Browne is the leader of Freudenberg’s shoe and leather goods business unit. The company’s development of this waterproof technology has allowed it to expand its business into snowboarding shoes and other high performance applications.
The laminate, which is marketed under the Airliner 1.0 brand name has already been used in several European sport shoe brands. The nonwovens/SAP combination allows the nonwoven to absorb moisture from the feet. The liner is attached to a hydrophobic strobel-stitched insole and a hydrophobic cover. This creation sits above the rubber sole and below the insole of the shoe.
“We are making the nonwoven in our U.K. plant,” Brown explained to the audience. “The SAP material is dried and needled into a nonwoven.”
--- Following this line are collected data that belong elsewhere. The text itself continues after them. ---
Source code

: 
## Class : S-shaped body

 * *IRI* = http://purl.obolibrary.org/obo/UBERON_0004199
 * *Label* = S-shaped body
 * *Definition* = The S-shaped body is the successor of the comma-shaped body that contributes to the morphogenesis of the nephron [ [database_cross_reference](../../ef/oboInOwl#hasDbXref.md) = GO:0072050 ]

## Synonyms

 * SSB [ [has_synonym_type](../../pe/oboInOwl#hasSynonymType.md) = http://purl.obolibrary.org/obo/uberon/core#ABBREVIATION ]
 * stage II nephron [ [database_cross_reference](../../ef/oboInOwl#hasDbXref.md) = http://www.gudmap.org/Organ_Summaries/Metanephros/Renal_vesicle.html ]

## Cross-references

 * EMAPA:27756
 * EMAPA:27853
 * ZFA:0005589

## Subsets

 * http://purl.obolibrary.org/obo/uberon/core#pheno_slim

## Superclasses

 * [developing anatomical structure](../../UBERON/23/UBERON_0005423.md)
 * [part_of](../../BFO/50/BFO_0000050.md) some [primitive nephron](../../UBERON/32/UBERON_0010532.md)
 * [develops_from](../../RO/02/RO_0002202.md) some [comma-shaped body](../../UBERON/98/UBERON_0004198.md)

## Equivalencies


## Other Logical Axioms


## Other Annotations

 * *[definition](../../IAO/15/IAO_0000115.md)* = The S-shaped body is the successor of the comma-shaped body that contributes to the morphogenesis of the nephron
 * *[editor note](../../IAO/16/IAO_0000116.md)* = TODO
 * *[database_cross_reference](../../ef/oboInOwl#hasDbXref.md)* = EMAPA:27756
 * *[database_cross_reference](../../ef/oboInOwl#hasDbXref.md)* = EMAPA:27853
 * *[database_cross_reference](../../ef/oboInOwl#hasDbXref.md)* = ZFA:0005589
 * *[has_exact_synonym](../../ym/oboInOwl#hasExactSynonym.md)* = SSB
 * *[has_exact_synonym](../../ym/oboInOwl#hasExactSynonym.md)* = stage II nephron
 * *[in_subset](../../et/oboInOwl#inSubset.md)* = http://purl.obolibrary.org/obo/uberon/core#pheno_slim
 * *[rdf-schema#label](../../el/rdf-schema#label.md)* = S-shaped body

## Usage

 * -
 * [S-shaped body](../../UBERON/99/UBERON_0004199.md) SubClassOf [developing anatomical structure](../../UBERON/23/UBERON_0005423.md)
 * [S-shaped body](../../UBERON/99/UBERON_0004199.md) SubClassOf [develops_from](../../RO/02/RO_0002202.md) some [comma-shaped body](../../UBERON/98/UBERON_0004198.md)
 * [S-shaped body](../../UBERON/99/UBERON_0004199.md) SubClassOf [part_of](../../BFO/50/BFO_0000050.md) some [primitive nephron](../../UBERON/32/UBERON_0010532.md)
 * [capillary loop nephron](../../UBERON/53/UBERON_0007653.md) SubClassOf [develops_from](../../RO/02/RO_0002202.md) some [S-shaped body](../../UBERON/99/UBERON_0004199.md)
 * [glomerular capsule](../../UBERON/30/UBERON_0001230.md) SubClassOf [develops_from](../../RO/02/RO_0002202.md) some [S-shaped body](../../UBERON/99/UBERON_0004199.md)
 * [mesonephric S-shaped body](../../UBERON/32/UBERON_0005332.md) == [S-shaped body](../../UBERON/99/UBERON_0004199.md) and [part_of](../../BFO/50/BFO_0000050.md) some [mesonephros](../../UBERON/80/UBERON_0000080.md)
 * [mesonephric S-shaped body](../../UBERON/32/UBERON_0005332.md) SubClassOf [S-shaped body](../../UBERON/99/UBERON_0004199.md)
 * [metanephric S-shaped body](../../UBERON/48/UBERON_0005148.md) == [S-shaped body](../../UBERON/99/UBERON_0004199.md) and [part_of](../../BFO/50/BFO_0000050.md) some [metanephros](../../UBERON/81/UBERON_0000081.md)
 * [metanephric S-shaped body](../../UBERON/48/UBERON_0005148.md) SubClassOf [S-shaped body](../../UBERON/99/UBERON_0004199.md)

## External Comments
This process allows the resulting substrate to have a resultant pore size depending on the conditions. When the substrate is dry, the pores are large allowing the foot to breathe. As the substrate becomes wet, the pores shink, optimizing absorption and allowing it to remain dry. This creates a waterproof condition in the wet state, Brown explains.
Next up for Freudenberg is Airliner 2.0 technology, which is softer and slicker than its earlier generations, allowing it to offer moisture management in other parts of the shoe, like the tongue or the full lining, Browne said adding that his company has already formed a partnership using this technology in the golf shoe market.
Freudenberg Performance Materials has also been able to target the outdoors sports market with its Comfortemp material, a thermo-regulating nonwoven material with textile sensation that provides high quality and comfort. These intelligent nonwoven materials contain phase change material (PCM) inside a durable microcapsule, allowing them to find use in winter clothing. PCM’s are substances that change their physical state with change in temperature. With Comfortemp, the process will repeat whenever the temperature crosses the preset value, keeping the wearing temperature within a desired range.